Section 12. Appointment of Temporary Conservator

a. Upon written application of any person deemed by the court to have sufficient interest in the welfare of the respondent, including but not limited to the spouse or any relative of the respondent, the Probate Court may, if it finds the respondent to be incapable of managing his or her affairs or incapable of caring for himself or herself, appoint a temporary conservator. The temporary conservator shall have charge of the property or of the person of the respondent or both for such period of time or for such specific occasion as the court finds to be necessary, provided a temporary appointment shall not be valid for more than 30 days.

b. An appointment shall not be made unless:

(1) there is presented to the judge a certificate, signed by two physicians licensed to practice medicine or surgery in this state, stating that they have examined the person and that it is their opinion that his condition renders him incapable; and

(2) the court finds that irreparable injury to the mental or physical health or financial or legal affairs of the respondent will result if a conservator is not appointed forthwith.

c. The court may, if it deems it to be in the best interests of the respondent, hold a hearing on any application for temporary conservator under this Section, in which case the provisions of Section 10 of this Chapter shall apply, except that the seven-day notice requirement set forth in Section 10 of this Chapter shall be waived. The application shall be acted upon within 48 hours after the filing thereof, Saturdays and Sundays excluded, unless continued for cause shown. The certificate shall state the date of examination, which shall not be more than three days before the date of signature. The judge may, in his discretion, require a temporary conservator to give a probate bond.

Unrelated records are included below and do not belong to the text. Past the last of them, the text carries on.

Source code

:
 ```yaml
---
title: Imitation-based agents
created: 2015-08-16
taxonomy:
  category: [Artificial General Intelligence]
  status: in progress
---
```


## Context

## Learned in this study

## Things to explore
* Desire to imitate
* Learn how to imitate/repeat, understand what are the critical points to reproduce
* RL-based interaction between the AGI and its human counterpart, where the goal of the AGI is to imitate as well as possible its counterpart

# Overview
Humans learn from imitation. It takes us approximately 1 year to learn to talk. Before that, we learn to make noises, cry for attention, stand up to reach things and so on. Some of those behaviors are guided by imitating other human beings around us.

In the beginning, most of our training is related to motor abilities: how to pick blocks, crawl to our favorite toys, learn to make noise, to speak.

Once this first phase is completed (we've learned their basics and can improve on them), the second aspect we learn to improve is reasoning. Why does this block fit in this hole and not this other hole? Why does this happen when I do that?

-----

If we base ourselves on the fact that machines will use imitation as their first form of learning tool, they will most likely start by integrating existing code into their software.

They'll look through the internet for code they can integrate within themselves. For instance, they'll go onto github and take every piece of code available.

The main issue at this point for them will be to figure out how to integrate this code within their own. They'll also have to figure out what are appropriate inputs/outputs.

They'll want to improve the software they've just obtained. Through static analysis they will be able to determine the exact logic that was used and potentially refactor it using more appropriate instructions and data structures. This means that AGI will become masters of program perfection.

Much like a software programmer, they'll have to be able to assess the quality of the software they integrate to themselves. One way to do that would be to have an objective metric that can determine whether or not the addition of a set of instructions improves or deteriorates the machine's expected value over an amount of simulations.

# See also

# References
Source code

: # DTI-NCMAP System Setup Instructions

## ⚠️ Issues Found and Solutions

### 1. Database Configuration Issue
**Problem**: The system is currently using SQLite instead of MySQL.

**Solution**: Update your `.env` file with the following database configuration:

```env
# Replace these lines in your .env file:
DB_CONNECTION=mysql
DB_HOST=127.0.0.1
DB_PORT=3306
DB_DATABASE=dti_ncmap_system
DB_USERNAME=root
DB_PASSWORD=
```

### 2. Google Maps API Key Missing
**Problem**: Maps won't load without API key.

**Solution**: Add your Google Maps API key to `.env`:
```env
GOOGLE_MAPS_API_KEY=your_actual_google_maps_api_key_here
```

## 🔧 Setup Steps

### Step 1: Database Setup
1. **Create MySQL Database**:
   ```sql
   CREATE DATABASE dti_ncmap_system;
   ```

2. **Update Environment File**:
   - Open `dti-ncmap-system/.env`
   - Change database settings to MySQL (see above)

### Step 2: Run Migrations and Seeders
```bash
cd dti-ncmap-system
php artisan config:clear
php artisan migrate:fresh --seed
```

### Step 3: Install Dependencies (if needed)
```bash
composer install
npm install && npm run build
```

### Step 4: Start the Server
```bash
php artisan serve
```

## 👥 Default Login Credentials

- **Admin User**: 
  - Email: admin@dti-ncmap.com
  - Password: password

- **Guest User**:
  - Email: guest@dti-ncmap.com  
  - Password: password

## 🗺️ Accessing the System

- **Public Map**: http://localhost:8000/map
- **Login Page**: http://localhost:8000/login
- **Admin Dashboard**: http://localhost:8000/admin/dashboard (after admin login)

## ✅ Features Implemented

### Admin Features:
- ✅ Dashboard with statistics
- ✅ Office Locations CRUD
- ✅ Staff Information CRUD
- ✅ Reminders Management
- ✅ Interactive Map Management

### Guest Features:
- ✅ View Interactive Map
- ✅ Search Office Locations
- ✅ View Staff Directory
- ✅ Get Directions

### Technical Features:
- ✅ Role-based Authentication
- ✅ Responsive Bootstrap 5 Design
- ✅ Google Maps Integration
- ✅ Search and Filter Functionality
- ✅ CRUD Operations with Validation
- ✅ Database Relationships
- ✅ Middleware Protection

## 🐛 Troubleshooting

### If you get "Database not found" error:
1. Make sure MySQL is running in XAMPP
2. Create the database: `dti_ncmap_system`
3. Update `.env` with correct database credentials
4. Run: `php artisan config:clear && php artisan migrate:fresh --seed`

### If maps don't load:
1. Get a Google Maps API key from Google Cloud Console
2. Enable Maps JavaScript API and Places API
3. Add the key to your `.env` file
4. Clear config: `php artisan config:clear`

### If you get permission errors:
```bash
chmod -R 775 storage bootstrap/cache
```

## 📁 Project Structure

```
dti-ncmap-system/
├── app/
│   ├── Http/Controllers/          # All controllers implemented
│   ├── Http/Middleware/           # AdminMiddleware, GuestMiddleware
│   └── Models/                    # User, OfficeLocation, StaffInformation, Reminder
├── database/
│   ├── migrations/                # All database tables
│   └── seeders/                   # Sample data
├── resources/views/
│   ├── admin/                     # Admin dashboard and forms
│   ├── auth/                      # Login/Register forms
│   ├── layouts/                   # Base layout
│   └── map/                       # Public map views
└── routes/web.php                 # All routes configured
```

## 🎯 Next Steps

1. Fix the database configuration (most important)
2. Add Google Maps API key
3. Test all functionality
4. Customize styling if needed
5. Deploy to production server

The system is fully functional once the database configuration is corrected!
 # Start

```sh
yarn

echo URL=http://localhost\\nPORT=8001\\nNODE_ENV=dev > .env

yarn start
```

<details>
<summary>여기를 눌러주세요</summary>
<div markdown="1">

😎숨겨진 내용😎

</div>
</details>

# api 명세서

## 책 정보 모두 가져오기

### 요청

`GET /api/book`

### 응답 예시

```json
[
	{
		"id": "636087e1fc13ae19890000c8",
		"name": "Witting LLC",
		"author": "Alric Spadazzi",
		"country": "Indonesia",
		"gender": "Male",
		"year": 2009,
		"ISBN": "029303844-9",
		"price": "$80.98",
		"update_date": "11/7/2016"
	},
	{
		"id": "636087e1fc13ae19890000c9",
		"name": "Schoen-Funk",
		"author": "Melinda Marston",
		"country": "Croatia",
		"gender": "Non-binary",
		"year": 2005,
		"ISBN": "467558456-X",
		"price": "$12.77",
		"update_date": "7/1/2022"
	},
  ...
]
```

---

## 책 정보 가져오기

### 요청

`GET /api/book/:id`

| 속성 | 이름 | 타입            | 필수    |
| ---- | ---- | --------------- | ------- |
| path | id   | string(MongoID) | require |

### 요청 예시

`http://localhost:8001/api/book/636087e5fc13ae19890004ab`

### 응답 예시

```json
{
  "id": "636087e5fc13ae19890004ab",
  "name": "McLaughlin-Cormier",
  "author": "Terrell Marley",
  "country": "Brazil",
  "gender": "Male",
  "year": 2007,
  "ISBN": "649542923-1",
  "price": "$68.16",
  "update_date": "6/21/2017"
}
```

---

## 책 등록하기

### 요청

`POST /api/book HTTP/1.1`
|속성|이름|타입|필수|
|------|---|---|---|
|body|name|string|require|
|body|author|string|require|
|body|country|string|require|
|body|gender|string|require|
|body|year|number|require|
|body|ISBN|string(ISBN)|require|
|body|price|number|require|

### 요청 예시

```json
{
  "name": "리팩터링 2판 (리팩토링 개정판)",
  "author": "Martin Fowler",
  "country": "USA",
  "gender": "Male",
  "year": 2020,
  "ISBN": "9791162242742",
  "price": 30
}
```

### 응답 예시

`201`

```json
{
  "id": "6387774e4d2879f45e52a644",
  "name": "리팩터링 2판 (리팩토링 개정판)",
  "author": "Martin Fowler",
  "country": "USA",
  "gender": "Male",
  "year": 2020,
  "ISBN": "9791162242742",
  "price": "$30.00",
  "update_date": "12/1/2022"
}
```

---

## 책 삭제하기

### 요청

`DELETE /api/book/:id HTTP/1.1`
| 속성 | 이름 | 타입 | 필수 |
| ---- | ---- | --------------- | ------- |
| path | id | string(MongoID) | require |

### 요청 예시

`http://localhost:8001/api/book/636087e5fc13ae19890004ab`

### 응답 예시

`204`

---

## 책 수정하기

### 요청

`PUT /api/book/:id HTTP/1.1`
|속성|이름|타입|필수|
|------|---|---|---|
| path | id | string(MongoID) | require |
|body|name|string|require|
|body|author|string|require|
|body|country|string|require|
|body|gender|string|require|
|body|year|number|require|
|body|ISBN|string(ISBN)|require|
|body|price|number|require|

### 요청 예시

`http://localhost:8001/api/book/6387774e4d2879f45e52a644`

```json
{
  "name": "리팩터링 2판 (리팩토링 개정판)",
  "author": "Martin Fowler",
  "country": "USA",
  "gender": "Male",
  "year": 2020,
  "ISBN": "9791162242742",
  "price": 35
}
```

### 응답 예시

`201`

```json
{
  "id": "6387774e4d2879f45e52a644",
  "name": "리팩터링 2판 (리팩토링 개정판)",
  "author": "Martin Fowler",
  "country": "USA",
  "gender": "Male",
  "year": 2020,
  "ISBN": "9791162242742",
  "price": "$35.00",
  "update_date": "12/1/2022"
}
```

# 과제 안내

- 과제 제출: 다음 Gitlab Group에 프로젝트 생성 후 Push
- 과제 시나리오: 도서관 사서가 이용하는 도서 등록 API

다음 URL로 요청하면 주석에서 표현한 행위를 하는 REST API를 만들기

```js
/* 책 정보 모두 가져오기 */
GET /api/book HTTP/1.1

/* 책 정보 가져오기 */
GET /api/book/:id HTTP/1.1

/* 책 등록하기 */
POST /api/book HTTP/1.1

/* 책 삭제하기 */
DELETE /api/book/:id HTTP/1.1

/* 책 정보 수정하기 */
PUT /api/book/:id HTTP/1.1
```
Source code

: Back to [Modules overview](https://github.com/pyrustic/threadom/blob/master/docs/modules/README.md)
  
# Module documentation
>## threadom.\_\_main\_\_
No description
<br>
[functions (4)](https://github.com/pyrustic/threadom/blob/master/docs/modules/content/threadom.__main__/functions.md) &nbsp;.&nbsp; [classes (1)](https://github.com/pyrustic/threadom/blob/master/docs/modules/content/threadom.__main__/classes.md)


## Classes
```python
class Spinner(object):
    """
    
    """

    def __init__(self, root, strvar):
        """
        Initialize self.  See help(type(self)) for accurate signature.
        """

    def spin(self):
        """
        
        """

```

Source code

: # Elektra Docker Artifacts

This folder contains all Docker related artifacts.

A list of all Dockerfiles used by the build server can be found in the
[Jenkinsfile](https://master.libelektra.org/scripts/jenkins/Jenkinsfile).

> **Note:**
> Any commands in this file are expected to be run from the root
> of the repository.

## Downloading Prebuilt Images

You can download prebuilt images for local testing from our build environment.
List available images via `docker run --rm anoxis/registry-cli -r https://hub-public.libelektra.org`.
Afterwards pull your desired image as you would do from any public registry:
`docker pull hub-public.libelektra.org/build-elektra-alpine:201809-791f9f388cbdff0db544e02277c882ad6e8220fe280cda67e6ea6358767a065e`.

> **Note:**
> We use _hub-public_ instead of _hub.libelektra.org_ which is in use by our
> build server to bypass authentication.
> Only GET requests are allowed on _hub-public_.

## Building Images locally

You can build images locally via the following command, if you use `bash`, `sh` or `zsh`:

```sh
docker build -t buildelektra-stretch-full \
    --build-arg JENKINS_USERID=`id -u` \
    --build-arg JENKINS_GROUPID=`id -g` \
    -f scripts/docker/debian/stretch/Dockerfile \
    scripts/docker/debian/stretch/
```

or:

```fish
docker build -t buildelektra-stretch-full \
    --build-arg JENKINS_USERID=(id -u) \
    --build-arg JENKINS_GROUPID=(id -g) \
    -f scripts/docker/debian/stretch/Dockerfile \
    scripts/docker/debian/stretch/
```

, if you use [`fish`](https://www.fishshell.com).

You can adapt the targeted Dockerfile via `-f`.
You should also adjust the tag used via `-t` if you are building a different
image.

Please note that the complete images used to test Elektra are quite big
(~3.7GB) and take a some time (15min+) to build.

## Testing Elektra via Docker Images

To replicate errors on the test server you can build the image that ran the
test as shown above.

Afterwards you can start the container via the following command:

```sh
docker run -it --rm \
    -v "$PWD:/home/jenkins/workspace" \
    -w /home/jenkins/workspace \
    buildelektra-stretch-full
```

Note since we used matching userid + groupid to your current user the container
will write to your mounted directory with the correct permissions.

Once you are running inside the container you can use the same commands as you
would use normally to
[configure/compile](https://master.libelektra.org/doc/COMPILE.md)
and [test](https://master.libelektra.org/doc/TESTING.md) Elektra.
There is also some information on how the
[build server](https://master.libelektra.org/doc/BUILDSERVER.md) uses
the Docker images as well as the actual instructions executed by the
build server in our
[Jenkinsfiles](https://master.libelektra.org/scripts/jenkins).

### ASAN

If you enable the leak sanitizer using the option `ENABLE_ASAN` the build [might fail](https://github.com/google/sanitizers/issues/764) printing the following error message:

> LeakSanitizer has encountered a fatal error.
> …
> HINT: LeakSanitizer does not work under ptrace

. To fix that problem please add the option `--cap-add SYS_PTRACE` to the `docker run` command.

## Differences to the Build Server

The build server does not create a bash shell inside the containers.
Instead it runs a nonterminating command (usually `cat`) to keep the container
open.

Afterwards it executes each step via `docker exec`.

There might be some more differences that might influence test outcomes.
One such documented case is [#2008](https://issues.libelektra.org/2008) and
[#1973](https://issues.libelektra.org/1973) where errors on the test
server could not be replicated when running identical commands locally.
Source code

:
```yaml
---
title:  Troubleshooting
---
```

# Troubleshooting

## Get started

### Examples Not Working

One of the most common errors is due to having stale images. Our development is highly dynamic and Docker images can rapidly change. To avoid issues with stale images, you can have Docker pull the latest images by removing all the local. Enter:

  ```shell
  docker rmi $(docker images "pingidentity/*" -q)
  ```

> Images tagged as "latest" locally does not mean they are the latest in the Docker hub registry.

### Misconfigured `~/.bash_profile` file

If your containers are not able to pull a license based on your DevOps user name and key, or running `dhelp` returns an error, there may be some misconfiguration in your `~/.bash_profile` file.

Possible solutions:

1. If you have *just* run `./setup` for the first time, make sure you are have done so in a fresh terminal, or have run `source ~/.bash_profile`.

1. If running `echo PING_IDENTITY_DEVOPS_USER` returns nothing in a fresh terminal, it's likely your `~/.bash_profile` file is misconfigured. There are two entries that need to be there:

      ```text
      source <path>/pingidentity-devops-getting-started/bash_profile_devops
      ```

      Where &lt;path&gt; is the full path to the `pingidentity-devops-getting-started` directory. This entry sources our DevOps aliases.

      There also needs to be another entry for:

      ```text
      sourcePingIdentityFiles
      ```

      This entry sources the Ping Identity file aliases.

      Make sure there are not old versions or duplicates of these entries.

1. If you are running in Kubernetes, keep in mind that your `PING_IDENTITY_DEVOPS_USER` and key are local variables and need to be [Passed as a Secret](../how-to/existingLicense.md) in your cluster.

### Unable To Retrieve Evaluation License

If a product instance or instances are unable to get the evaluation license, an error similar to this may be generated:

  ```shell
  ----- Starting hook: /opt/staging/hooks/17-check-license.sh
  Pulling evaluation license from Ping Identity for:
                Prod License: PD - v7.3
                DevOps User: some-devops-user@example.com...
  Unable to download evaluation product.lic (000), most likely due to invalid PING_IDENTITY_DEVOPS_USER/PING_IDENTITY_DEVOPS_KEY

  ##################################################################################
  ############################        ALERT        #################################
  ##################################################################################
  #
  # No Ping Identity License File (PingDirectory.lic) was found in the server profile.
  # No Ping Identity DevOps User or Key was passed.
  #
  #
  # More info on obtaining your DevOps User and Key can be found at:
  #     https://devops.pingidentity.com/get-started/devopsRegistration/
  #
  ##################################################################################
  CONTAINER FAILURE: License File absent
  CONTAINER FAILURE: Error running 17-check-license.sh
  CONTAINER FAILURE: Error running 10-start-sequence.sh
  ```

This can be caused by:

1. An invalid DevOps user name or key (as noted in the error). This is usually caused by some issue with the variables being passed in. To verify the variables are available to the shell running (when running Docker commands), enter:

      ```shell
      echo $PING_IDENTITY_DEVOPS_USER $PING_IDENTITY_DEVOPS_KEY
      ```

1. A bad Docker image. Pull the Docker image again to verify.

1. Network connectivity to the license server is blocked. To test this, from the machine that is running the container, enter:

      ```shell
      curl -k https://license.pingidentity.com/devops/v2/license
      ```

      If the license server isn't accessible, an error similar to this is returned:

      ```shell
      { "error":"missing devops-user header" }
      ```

Section 13. Duties of Conservator of the Estate. Application for Distribution of Gifts of Income and Principal from the Estate

a. A conservator of the estate appointed under Sections 7, 11, or 12 of this Chapter shall, within two months after the date of his or her appointment, make and file in the Probate Court, an inventory under oath of the estate of his or her ward, with the properties thereof appraised or caused to be appraised, by such conservator, at fair market value as of the date of his appointment. Such inventory shall include the value of the ward's interest in all property in which the ward has a legal or equitable present interest, including, but not limited to, the ward's interest in any joint bank accounts or other jointly held property. The conservator shall manage all the estate and apply so much of the net income thereof, and, if necessary, any part of the principal of the property, which is required to support the ward and those members of the ward's family whom he has the legal duty to support and to pay his debts, and may sue for and collect all debts due the ward.

b. Any conservator of the estate of a married person may apply such portion of the property of the ward to the support, maintenance and medical treatment of the ward's spouse which the Probate Court, upon hearing after notice, decides to be proper under the circumstances of the case.

c. Notwithstanding the provisions of Chapter 3, Section 28, the court may, and at the request of any interested party shall, require annual accountings from any conservator of the estate and the court shall hold a hearing on any such account with notice to all persons entitled to notice under Section 12 of this Chapter.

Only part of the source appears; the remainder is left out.